# Insulate my smoker. Ideas?



## ungy (Sep 1, 2013)

Insulate my smoker. Ideas?

I am wanting to insulate my smoker before winter start to rain and snow here in Michigan. I have a Smoke Hollow Pro series LP. (photo below). I was thinking of using a welding blanket but I am now thinking I will go with something more permanent. I just don’t know what that is. I was thinking of ¾” fiberglass panels with a ¼” plywood on the outside to help reduce damage to the fiberglass.

I thought about leaving it in my garage during the winter but the condo association won’t let me put a chimney thru the roof.

Some materials Ive looked at

Fiberfrax Durablanket 2” thick – R-value unknown $145.00 to cover whole smoker (used for insulating boilers ect). Bonus is the scraps can be used as gasket material around the smoker doors and fire box.

Polystyrene Insulated Sheet 1” thick  R6.5(I worry about this melting) $24.00 to cover whole smoker

THERMAX[emoji]8482[/emoji] Sheathing 1”thick R6.5 (glass-fiber-reinforced polyisocyanurate foam core) price unknown called my local lumber yard and waiting for a relpy

If anyone has some suggestions I would love to hear them. 













IMG_1177.JPG



__ ungy
__ Sep 1, 2013


----------



## dward51 (Sep 1, 2013)

I would be worried about any foam based product.  Foams do not handle high heat and some start to melt and break down at around 250-270*.  Some have a low flash point and might actually catch fire.

I would go with a mineral wool product such as Roxul.  I have read that regular fiberglass insulation which is unfaced can handle 500-600* without issues, but I can't confirm that.  Roxul or other similar products are made for high heat, and it's not that expensive.  You can sometimes find it a the local Home Depot or Lowes also.


----------



## lamar (Nov 10, 2013)

Here is a link to how I insulated my Landman 38" wide.   

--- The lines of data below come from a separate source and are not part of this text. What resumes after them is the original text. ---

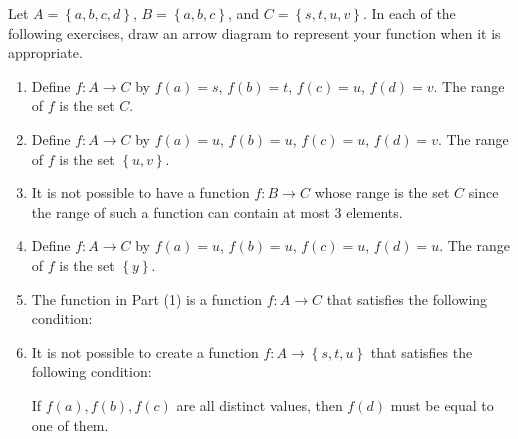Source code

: \documentclass[11pt]{article}
\begin{document}
\noindent
Let  $A = \left\{ {a, b, c, d} \right\}$, $B = \left\{ {a, b, c} \right\}$, and  
$C = \left\{ {s, t, u, v} \right\}$.  In each of the following exercises, draw an arrow diagram to represent your function when it is appropriate.

\begin{enumerate}
\item Define  $f:A \to C$  by  $f( a ) = s$, $f( b ) = t$, 
$f( c ) = u$, $f( d ) = v$.  The range of  $f$  is the set  $C$. 

\item Define  $f:A \to C$  by  $f( a ) = u$, $f( b ) = u$, 
$f( c ) = u$, $f( d ) = v$.  The range of  $f$  is the set   
$\left\{ {u, v} \right\}$.

\item It is not possible to have a function  $f:B \to C$ whose range is the set   $C$  since the range of such a function can contain at most 3 elements.

\item Define  $f:A \to C$  by  $f( a ) = u$, $f( b ) = u$, 
$f( c ) = u$, $f( d ) = u$.  The range of  $f$  is the set   
$\left\{ y \right\}$.

\item The function in Part (1) is a function  $f:A \to C$  that satisfies the following condition:


\item It is not possible to create a function  $f:A \to \left\{ {s, t, u} \right\}$ that satisfies the following condition:


If  $f( a ), f( b ), f( c )$ are all distinct values, then  
$f( d )$ must be equal to one of them.
\end{enumerate}
\end{document}
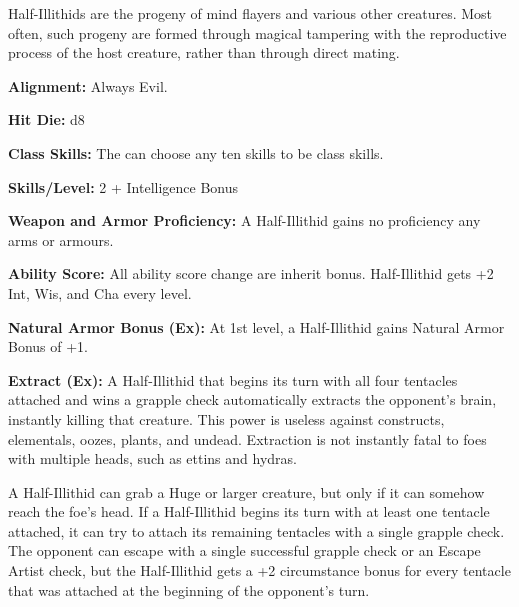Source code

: 
Half-Illithids are the progeny of mind flayers and various other creatures. Most often, such progeny are formed through magical tampering with the reproductive process of the host creature, rather than through direct mating.

\textbf{Alignment:} Always Evil.

\textbf{Hit Die:} d8

\textbf{Class Skills:} The \currentclassname{} can choose any ten skills to be class skills.

\textbf{Skills/Level:} 2 + Intelligence Bonus

\modebab{}
\poorfor{}
\poorref{}
\goodwil{}

\begin{classtable}
\end{classtable}

\classfeatures

\textbf{Weapon and Armor Proficiency:} A Half-Illithid gains no proficiency any arms or armours.

\textbf{Ability Score:} All ability score change are inherit bonus. Half-Illithid gets +2 Int, Wis, and Cha every level.
 
\textbf{Natural Armor Bonus (Ex):} At 1st level, a Half-Illithid gains Natural Armor Bonus of +1.
 
 \textbf{Extract (Ex):} A Half-Illithid that begins its turn with all four tentacles attached and wins a grapple check automatically extracts the opponent’s brain, instantly killing that creature.
This power is useless against constructs, elementals, oozes, plants, and undead. Extraction is not instantly fatal to foes with multiple heads, such as ettins and hydras.

A Half-Illithid can grab a Huge or larger creature, but only if it can somehow reach the foe’s head. If a Half-Illithid begins its turn with at least one tentacle attached, it can try to attach its remaining tentacles with a single grapple check. The opponent can escape with a single successful grapple check or an Escape Artist check, but the Half-Illithid gets a +2 circumstance bonus for every tentacle that was attached at the beginning of the opponent’s turn.

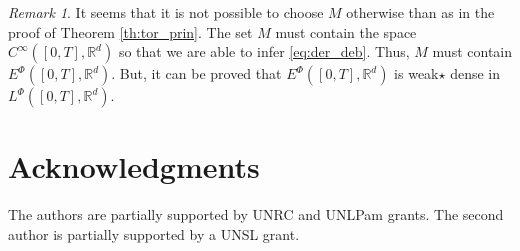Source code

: \documentclass[twoside]{article}
\theoremstyle{remark}
\newtheorem{comentario}{Remark}
\newcommand{\lphi}{L^{\Phi}}
\newcommand{\ephi}{E^{\Phi}}
\newcommand{\rr}{\mathbb{R}}
\begin{document}
\begin{comentario} It seems that it is not possible to choose $M$ otherwise than as in
the proof of Theorem  \ref{th:tor_prin}. The set $M$ must contain the space $C^{\infty} ([0,T],\rr^d)$ 
so that we are able to infer \eqref{eq:der_deb}. Thus, $M$ must contain $\ephi([0,T],\rr^d)$. But, it can be  proved that $\ephi([0,T],\rr^d)$  is weak$\star$ dense in $\lphi([0,T],\rr^d)$.
\end{comentario}

\section*{Acknowledgments}
The authors are partially supported by  UNRC and UNLPam grants. The second author is  partially supported by a  UNSL grant. 




% 
 
 

\end{document}
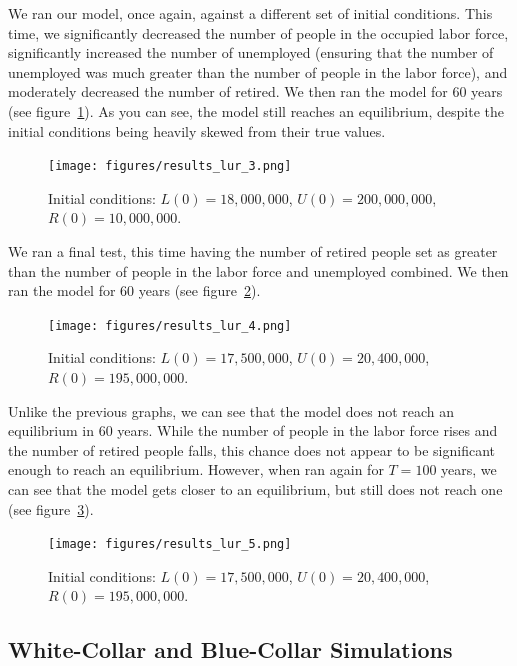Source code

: \documentclass[11pt]{amsart}
\begin{document}
We ran our model, once again, against a different set of initial conditions. This time, we significantly decreased the number of people in the occupied
labor force, significantly increased the number of unemployed (ensuring that the number of unemployed was much greater than the number of people in the labor force), and moderately decreased the number of retired. We then ran the model for 60 years (see figure~\ref{fig:results_lur_3}).
As you can see, the model still reaches an equilibrium, despite the initial conditions being heavily skewed from their true values.

\begin{figure}[h]
    \centering
    \texttt{[image: figures/results\_lur\_3.png]}
    \caption{Initial conditions: $L(0) = 18,000,000$, $U(0) = 200,000,000$, $R(0) = 10,000,000$.}
    \label{fig:results_lur_3}
\end{figure}

We ran a final test, this time having the number of retired people set as greater than the number of
people in the labor force and unemployed combined. We then ran the model for 60 years (see figure~\ref{fig:results_lur_4}).

\begin{figure}[h]
    \centering
    \texttt{[image: figures/results\_lur\_4.png]}
    \caption{Initial conditions: $L(0) = 17,500,000$, $U(0) = 20,400,000$, $R(0) = 195,000,000$.}
    \label{fig:results_lur_4}
\end{figure}

Unlike the previous graphs, we can see that the model does not reach an equilibrium in 60 years. 
While the number of people in the labor force rises and the number of retired people falls, 
this chance does not appear to be significant enough to reach an equilibrium. However,
when ran again for $T = 100$ years, we can see that the model gets closer to an equilibrium, but 
still does not reach one (see figure~\ref{fig:results_lur_5}).

\begin{figure}[h]
    \centering
    \texttt{[image: figures/results\_lur\_5.png]}
    \caption{Initial conditions: $L(0) = 17,500,000$, $U(0) = 20,400,000$, $R(0) = 195,000,000$.}
    \label{fig:results_lur_5}
\end{figure}

\subsection{White-Collar and Blue-Collar Simulations}
\end{document}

http://www.smokingmeatforums.com/t/151626/insulating-the-landman-38-wide


----------



## uberhack (Nov 24, 2013)

I'm a welder blanket guy, but my brother in law uses fire bricks in his Traeger during cold weather.  His definition of "cold weather" is very different from mine though. He's in San Francisco and I'm in Colorado. 
Anyone else tried the fire bricks?


----------



## lamar (Nov 24, 2013)

I smoked today........outside temp was 18F.   My rig held temp as steady as a rock.  This combination works for me.


----------